WHAT IS EXPECTED —
Each record must be reproduced exactly as it is shown.

THE DATA —
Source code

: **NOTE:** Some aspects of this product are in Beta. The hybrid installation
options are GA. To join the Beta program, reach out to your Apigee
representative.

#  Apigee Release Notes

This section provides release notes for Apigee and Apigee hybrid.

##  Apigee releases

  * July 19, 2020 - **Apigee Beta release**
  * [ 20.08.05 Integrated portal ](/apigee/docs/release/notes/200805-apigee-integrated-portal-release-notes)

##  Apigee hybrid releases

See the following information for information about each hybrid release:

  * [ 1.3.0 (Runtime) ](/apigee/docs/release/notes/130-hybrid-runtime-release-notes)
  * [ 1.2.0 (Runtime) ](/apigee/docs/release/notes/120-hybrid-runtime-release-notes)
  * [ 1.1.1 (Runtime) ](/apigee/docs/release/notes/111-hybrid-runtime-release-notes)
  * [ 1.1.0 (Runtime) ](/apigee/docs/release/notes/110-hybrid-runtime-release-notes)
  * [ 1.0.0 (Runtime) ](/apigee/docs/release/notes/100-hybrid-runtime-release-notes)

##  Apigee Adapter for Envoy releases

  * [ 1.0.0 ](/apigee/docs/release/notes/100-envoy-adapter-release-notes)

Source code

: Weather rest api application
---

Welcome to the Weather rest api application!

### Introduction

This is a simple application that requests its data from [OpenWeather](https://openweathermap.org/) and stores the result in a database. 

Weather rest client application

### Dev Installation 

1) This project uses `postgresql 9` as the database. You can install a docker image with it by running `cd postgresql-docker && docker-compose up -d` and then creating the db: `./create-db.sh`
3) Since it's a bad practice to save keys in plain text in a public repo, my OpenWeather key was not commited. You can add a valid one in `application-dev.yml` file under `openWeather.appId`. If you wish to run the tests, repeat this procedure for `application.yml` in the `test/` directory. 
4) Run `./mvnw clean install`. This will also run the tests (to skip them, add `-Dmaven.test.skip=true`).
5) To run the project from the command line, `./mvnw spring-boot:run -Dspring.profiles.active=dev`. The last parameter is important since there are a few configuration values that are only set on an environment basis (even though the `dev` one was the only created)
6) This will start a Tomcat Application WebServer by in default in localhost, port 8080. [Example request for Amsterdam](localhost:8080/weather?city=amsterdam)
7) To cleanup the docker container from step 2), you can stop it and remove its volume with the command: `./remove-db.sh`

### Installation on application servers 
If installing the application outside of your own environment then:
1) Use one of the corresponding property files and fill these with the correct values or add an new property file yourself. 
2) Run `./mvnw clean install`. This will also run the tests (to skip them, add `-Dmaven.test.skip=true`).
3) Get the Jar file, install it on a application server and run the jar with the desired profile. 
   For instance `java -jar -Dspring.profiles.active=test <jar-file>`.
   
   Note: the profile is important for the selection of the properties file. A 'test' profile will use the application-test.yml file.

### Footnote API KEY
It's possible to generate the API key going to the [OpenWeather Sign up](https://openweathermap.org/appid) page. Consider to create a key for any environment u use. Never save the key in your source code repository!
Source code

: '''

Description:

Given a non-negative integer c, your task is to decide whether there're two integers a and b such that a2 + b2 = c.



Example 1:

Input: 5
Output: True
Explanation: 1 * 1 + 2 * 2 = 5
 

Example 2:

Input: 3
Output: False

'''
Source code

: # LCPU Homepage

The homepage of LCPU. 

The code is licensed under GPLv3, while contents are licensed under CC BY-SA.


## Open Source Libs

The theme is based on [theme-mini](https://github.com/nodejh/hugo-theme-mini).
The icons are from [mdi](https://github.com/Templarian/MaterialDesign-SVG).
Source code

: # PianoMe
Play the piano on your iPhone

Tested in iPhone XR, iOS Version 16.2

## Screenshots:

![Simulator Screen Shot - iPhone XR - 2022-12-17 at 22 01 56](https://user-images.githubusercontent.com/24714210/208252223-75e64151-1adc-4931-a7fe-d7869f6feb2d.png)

THE ANSWER —
Source code

: **NOTE:** Some aspects of this product are in Beta. The hybrid installation
options are GA. To join the Beta program, reach out to your Apigee
representative.

#  Apigee Release Notes

This section provides release notes for Apigee and Apigee hybrid.

##  Apigee releases

  * July 19, 2020 - **Apigee Beta release**
  * [ 20.08.05 Integrated portal ](/apigee/docs/release/notes/200805-apigee-integrated-portal-release-notes)

##  Apigee hybrid releases

See the following information for information about each hybrid release:

  * [ 1.3.0 (Runtime) ](/apigee/docs/release/notes/130-hybrid-runtime-release-notes)
  * [ 1.2.0 (Runtime) ](/apigee/docs/release/notes/120-hybrid-runtime-release-notes)
  * [ 1.1.1 (Runtime) ](/apigee/docs/release/notes/111-hybrid-runtime-release-notes)
  * [ 1.1.0 (Runtime) ](/apigee/docs/release/notes/110-hybrid-runtime-release-notes)
  * [ 1.0.0 (Runtime) ](/apigee/docs/release/notes/100-hybrid-runtime-release-notes)

##  Apigee Adapter for Envoy releases

  * [ 1.0.0 ](/apigee/docs/release/notes/100-envoy-adapter-release-notes)

Source code

: Weather rest api application
---

Welcome to the Weather rest api application!

### Introduction

This is a simple application that requests its data from [OpenWeather](https://openweathermap.org/) and stores the result in a database. 

Weather rest client application

### Dev Installation 

1) This project uses `postgresql 9` as the database. You can install a docker image with it by running `cd postgresql-docker && docker-compose up -d` and then creating the db: `./create-db.sh`
3) Since it's a bad practice to save keys in plain text in a public repo, my OpenWeather key was not commited. You can add a valid one in `application-dev.yml` file under `openWeather.appId`. If you wish to run the tests, repeat this procedure for `application.yml` in the `test/` directory. 
4) Run `./mvnw clean install`. This will also run the tests (to skip them, add `-Dmaven.test.skip=true`).
5) To run the project from the command line, `./mvnw spring-boot:run -Dspring.profiles.active=dev`. The last parameter is important since there are a few configuration values that are only set on an environment basis (even though the `dev` one was the only created)
6) This will start a Tomcat Application WebServer by in default in localhost, port 8080. [Example request for Amsterdam](localhost:8080/weather?city=amsterdam)
7) To cleanup the docker container from step 2), you can stop it and remove its volume with the command: `./remove-db.sh`

### Installation on application servers 
If installing the application outside of your own environment then:
1) Use one of the corresponding property files and fill these with the correct values or add an new property file yourself. 
2) Run `./mvnw clean install`. This will also run the tests (to skip them, add `-Dmaven.test.skip=true`).
3) Get the Jar file, install it on a application server and run the jar with the desired profile. 
   For instance `java -jar -Dspring.profiles.active=test <jar-file>`.
   
   Note: the profile is important for the selection of the properties file. A 'test' profile will use the application-test.yml file.

### Footnote API KEY
It's possible to generate the API key going to the [OpenWeather Sign up](https://openweathermap.org/appid) page. Consider to create a key for any environment u use. Never save the key in your source code repository!
Source code

: '''

Description:

Given a non-negative integer c, your task is to decide whether there're two integers a and b such that a2 + b2 = c.



Example 1:

Input: 5
Output: True
Explanation: 1 * 1 + 2 * 2 = 5
 

Example 2:

Input: 3
Output: False

'''
Source code

: # LCPU Homepage

The homepage of LCPU. 

The code is licensed under GPLv3, while contents are licensed under CC BY-SA.


## Open Source Libs

The theme is based on [theme-mini](https://github.com/nodejh/hugo-theme-mini).
The icons are from [mdi](https://github.com/Templarian/MaterialDesign-SVG).
Source code

: # PianoMe
Play the piano on your iPhone

Tested in iPhone XR, iOS Version 16.2

## Screenshots:

![Simulator Screen Shot - iPhone XR - 2022-12-17 at 22 01 56](https://user-images.githubusercontent.com/24714210/208252223-75e64151-1adc-4931-a7fe-d7869f6feb2d.png)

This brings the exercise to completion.